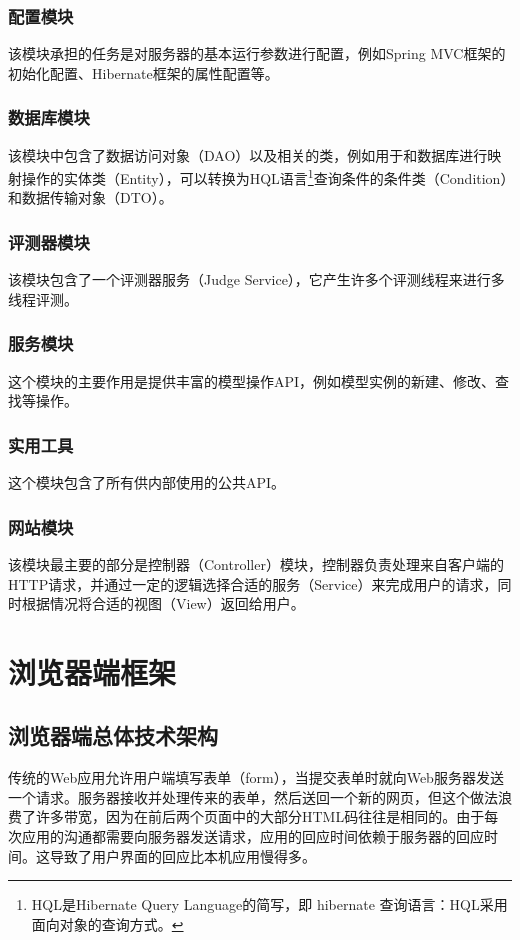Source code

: \subsubsection{配置模块}
该模块承担的任务是对服务器的基本运行参数进行配置，例如Spring MVC框架的初始化配置、Hibernate框架的属性配置等。

\subsubsection{数据库模块}
该模块中包含了数据访问对象（DAO）以及相关的类，例如用于和数据库进行映射操作的实体类（Entity），可以转换为HQL语言\footnote{HQL是Hibernate Query Language的简写，即 hibernate 查询语言：HQL采用面向对象的查询方式。}查询条件的条件类（Condition）和数据传输对象（DTO）。

\subsubsection{评测器模块}
该模块包含了一个评测器服务（Judge Service），它产生许多个评测线程来进行多线程评测。

\subsubsection{服务模块}
这个模块的主要作用是提供丰富的模型操作API，例如模型实例的新建、修改、查找等操作。

\subsubsection{实用工具}
这个模块包含了所有供内部使用的公共API。

\subsubsection{网站模块}
该模块最主要的部分是控制器（Controller）模块，控制器负责处理来自客户端的HTTP请求，并通过一定的逻辑选择合适的服务（Service）来完成用户的请求，同时根据情况将合适的视图（View）返回给用户。

\section{浏览器端框架}
\subsection{浏览器端总体技术架构}
传统的Web应用允许用户端填写表单（form），当提交表单时就向Web服务器发送一个请求。服务器接收并处理传来的表单，然后送回一个新的网页，但这个做法浪费了许多带宽，因为在前后两个页面中的大部分HTML码往往是相同的。由于每次应用的沟通都需要向服务器发送请求，应用的回应时间依赖于服务器的回应时间。这导致了用户界面的回应比本机应用慢得多。

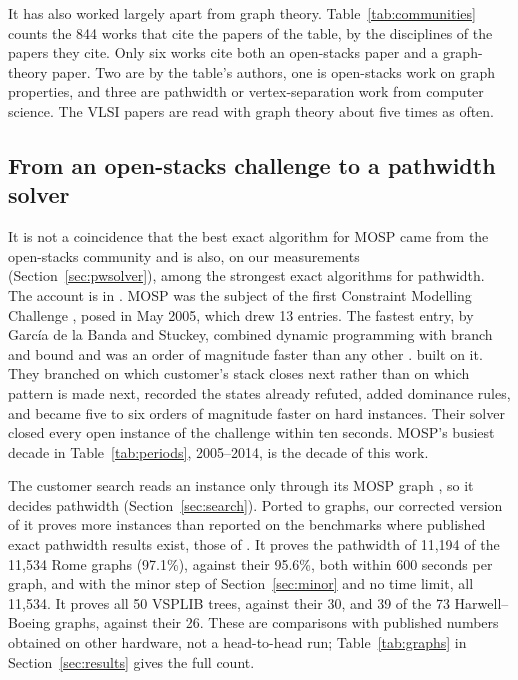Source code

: \begin{table}[t]
\centering\small
\caption{The open-stacks papers are read apart from graph theory. Works citing
the papers that the Linhares--Yanasse table cites, by the discipline of the
papers they cite. Of 135 works citing an operations-research paper, 6 also cite
a graph-theory paper (4\%); of 285 citing a VLSI paper, 65 do (23\%). The 2002
paper itself counts as operations research. OpenAlex, 29 September 2026; 844
citing works in all.}
\label{tab:communities}

\end{table}

It has also worked largely apart from graph theory. Table~\ref{tab:communities}
counts the 844 works that cite the papers of the table, by the disciplines of
the papers they cite. Only six works cite both an open-stacks paper and a
graph-theory paper. Two are by the table's authors, one is open-stacks work on
graph properties, and three are pathwidth or vertex-separation work from
computer science. The VLSI papers are read with graph theory about five times as
often.

\subsection{From an open-stacks challenge to a pathwidth solver}

It is not a coincidence that the best exact algorithm for MOSP came from the
open-stacks community and is also, on our measurements (Section~\ref{sec:pwsolver}), among the strongest exact algorithms for pathwidth. The account is
in \citet[\S1]{ChuStuckey2009}. MOSP was the subject of the first Constraint
Modelling Challenge \citep{SmithGent2005}, posed in May 2005, which drew 13
entries. The fastest entry, by García de la Banda and Stuckey, combined dynamic
programming with branch and bound and was an order of magnitude faster than
any other \citep{GarciaDeLaBandaStuckey2007}. \citet{ChuStuckey2009} built on
it. They branched on which customer's stack closes next rather than on which
pattern is made next, recorded the states already refuted, added dominance
rules, and became
five to six orders of magnitude faster on hard instances. Their solver closed
every open instance of the challenge within ten seconds. MOSP's busiest decade
in Table~\ref{tab:periods}, 2005--2014, is the decade of this work.

The customer search reads an instance only through its MOSP graph
\citep[p.~4]{ChuStuckey2009}, so it decides pathwidth
(Section~\ref{sec:search}). Ported to graphs, our corrected version of it proves more instances than reported on the benchmarks where published exact pathwidth results exist, those
of \citet{CoudertMazauricNisse2016}. It proves the pathwidth of 11,194 of the
11,534 Rome graphs (97.1\%), against their 95.6\%, both within 600 seconds per
graph, and with the minor step of Section~\ref{sec:minor} and no time limit,
all 11,534. It proves all 50 VSPLIB trees, against their 30, and 39 of the 73
Harwell--Boeing graphs, against their 26. These are comparisons with published
numbers obtained on other hardware, not a head-to-head run;
Table~\ref{tab:graphs} in Section~\ref{sec:results} gives the full count.

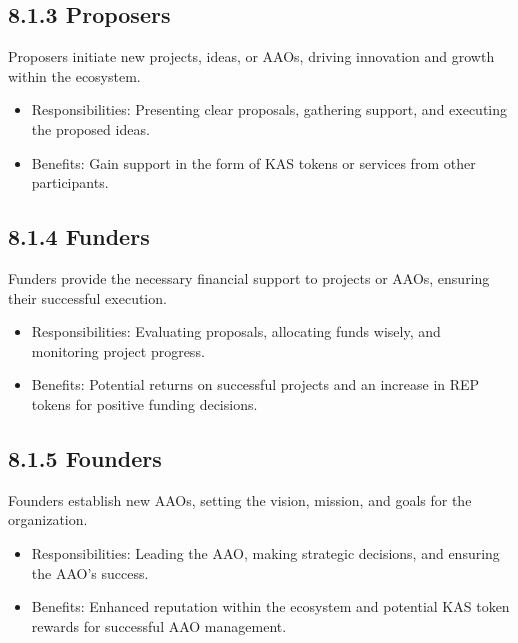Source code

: \documentclass[10pt]{article}
\begin{document}
\subsection*{8.1.3 Proposers}
Proposers initiate new projects, ideas, or AAOs, driving innovation and growth within the ecosystem.

\begin{itemize}
  \item Responsibilities: Presenting clear proposals, gathering support, and executing the proposed ideas.
  \item Benefits: Gain support in the form of KAS tokens or services from other participants.
\end{itemize}

\subsection*{8.1.4 Funders}
Funders provide the necessary financial support to projects or AAOs, ensuring their successful execution.

\begin{itemize}
  \item Responsibilities: Evaluating proposals, allocating funds wisely, and monitoring project progress.
  \item Benefits: Potential returns on successful projects and an increase in REP tokens for positive funding decisions.
\end{itemize}

\subsection*{8.1.5 Founders}
Founders establish new AAOs, setting the vision, mission, and goals for the organization.

\begin{itemize}
  \item Responsibilities: Leading the AAO, making strategic decisions, and ensuring the AAO's success.
  \item Benefits: Enhanced reputation within the ecosystem and potential KAS token rewards for successful AAO management.
\end{itemize}
\end{document}
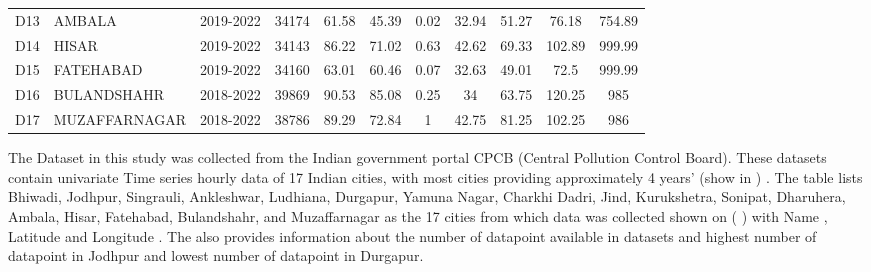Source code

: \documentclass[a4paper, fleqn]{cas-sc}
\theoremstyle{definition}
\theoremstyle{remark}
\begin{document}
\begin{table}[h!]
\begin{tabular}{llccccccccc}
 D13 &  AMBALA         & 2019-2022 & 34174 & 61.58 & 45.39 & 0.02 & 32.94   & 51.27       & 76.18 & 754.89 \\
 D14 &  HISAR          & 2019-2022 & 34143 & 86.22 & 71.02 & 0.63 & 42.62   & 69.33       & 102.89 & 999.99 \\ 
 D15 &  FATEHABAD      & 2019-2022 & 34160 & 63.01 & 60.46 & 0.07 & 32.63   & 49.01       & 72.5    & 999.99 \\
 D16 &  BULANDSHAHR  & 2018-2022 & 39869  & 90.53 & 85.08 & 0.25 & 34      & 63.75       & 120.25  & 985    \\ 
 D17 &  MUZAFFARNAGAR  & 2018-2022 & 38786 & 89.29 & 72.84  & 1    & 42.75   & 81.25       & 102.25  & 986    \\ \hline
  \end{tabular}
  \end{table}
  
The Dataset in this study was collected from the Indian government portal CPCB (Central Pollution Control Board). These datasets contain univariate Time series hourly data of 17 Indian cities,  with most cities providing approximately 4 years' (show in ) . The table lists Bhiwadi,  Jodhpur,  Singrauli,  Ankleshwar,  Ludhiana,  Durgapur,  Yamuna Nagar,  Charkhi Dadri,  Jind,  Kurukshetra,  Sonipat,  Dharuhera,  Ambala,  Hisar,  Fatehabad,  Bulandshahr,  and Muzaffarnagar as the 17 cities from which data was collected shown on ( ) with Name ,  Latitude and Longitude . The  also provides information about the number of datapoint available in datasets and  highest number of datapoint in Jodhpur and lowest number of datapoint in Durgapur.
\end{document}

Exercise directions: Tally the lines in the entries above that hold the string "this" and state the tally alone.

Solution: 2